I fished Choke Canyon this weekend in a club tournament with Bryan Cotter (www.texashawgs.com). We were fishing a deep hydrilla point and I hooked into this fish with an 8" worm. She was 10lbs 2oz, and 26.5" long! I was shaking by the time we got her in the boat, and for about 20 minutes afterwards. Just for perspective, the 2nd pic is with a 14.5" keeper... She was released unharmed and swam away strong!
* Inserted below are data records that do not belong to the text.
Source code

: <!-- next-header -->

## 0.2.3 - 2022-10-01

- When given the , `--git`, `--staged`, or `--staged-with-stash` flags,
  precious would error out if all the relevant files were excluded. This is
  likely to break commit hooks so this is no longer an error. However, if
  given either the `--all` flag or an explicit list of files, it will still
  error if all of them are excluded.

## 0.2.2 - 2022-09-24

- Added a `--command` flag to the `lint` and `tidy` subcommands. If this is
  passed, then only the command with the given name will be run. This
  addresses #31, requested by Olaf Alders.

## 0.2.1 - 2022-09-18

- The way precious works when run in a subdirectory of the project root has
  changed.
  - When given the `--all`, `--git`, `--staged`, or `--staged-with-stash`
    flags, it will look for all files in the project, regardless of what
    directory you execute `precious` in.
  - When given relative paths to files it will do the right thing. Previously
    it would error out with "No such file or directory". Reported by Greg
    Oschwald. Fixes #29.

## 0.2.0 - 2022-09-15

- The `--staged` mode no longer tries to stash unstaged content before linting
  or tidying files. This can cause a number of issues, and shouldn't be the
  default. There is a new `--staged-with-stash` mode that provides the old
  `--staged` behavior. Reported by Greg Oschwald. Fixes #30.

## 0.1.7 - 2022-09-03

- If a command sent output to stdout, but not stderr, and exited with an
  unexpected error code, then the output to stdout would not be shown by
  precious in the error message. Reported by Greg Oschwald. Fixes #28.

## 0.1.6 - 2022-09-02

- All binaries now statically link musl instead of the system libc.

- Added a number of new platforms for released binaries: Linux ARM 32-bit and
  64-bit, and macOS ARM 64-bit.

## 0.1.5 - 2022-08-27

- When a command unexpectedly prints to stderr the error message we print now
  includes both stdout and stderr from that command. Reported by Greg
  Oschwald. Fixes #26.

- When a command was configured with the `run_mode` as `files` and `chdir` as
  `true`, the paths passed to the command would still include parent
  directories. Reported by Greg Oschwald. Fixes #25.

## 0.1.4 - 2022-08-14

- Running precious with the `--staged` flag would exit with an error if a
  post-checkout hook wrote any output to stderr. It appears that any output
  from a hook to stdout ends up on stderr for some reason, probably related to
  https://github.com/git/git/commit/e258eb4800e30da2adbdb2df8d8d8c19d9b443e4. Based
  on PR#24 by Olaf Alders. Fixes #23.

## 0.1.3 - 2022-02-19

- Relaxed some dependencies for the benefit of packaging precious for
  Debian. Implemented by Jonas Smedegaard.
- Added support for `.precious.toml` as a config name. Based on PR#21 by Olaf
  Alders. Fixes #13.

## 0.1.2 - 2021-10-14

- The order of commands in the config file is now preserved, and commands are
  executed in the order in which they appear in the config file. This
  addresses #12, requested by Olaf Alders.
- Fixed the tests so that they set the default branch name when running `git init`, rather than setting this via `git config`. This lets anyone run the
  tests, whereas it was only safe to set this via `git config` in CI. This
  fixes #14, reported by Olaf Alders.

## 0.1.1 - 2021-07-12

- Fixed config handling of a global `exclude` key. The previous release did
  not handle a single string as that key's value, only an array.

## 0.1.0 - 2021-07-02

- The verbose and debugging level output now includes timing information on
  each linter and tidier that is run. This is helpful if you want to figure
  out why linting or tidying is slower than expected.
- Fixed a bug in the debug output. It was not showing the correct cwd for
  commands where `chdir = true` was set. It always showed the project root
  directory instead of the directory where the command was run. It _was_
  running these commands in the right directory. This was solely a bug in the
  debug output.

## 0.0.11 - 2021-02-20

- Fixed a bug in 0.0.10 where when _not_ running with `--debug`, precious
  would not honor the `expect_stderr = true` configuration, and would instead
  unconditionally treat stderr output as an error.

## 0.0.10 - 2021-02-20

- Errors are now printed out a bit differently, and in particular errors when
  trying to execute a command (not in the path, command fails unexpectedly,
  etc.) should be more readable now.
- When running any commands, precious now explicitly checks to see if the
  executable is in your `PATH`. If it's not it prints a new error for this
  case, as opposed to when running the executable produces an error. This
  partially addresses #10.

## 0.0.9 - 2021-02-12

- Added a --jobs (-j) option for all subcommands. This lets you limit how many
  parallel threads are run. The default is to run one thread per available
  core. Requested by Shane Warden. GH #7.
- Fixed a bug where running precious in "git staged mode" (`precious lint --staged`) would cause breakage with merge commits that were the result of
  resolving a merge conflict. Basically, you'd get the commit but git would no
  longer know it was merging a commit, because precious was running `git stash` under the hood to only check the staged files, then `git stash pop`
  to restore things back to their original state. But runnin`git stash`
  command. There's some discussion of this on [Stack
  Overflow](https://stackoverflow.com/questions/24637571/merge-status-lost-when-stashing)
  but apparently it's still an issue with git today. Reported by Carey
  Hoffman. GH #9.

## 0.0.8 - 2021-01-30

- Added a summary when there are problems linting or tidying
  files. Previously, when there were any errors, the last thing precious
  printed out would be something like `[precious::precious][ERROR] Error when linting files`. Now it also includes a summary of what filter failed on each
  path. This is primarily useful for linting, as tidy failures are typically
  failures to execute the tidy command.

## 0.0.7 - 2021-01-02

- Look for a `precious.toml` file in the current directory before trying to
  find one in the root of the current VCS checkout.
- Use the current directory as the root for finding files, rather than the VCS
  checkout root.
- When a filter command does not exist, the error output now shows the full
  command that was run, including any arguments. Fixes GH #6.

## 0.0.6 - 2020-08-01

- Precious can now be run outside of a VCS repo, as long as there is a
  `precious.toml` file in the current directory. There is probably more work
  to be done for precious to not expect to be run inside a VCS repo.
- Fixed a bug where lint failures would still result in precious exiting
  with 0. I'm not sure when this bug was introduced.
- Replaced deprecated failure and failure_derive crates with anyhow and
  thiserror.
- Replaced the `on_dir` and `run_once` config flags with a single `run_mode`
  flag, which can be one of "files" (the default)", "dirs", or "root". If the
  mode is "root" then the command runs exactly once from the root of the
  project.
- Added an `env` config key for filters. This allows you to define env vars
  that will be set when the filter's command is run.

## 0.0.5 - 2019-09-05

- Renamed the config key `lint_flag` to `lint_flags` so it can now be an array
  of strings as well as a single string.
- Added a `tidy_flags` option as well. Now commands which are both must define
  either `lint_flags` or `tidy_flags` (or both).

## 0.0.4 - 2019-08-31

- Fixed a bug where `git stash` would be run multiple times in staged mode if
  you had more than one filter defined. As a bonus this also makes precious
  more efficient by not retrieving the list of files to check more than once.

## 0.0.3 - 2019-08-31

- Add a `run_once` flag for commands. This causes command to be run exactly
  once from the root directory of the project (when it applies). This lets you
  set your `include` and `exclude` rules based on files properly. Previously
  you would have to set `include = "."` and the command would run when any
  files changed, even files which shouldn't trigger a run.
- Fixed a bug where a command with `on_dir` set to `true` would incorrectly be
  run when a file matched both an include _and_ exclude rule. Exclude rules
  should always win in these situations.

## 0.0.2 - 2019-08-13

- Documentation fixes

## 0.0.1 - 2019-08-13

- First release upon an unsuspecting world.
Gotta love Texas bass fishing!!!


----------



## FISHNNUTT (Oct 27, 2007)

NICE FISH !!
Congrats and yes I'm jealous


----------



## Barbarian (Feb 12, 2009)

Is it safe to assume you collected a check in that tournament?


----------



## Swampmamma (Feb 14, 2007)

congrats! she is purty


----------



## CoastalBent (Aug 3, 2006)

Barbarian said:


> Is it safe to assume you collected a check in that tournament?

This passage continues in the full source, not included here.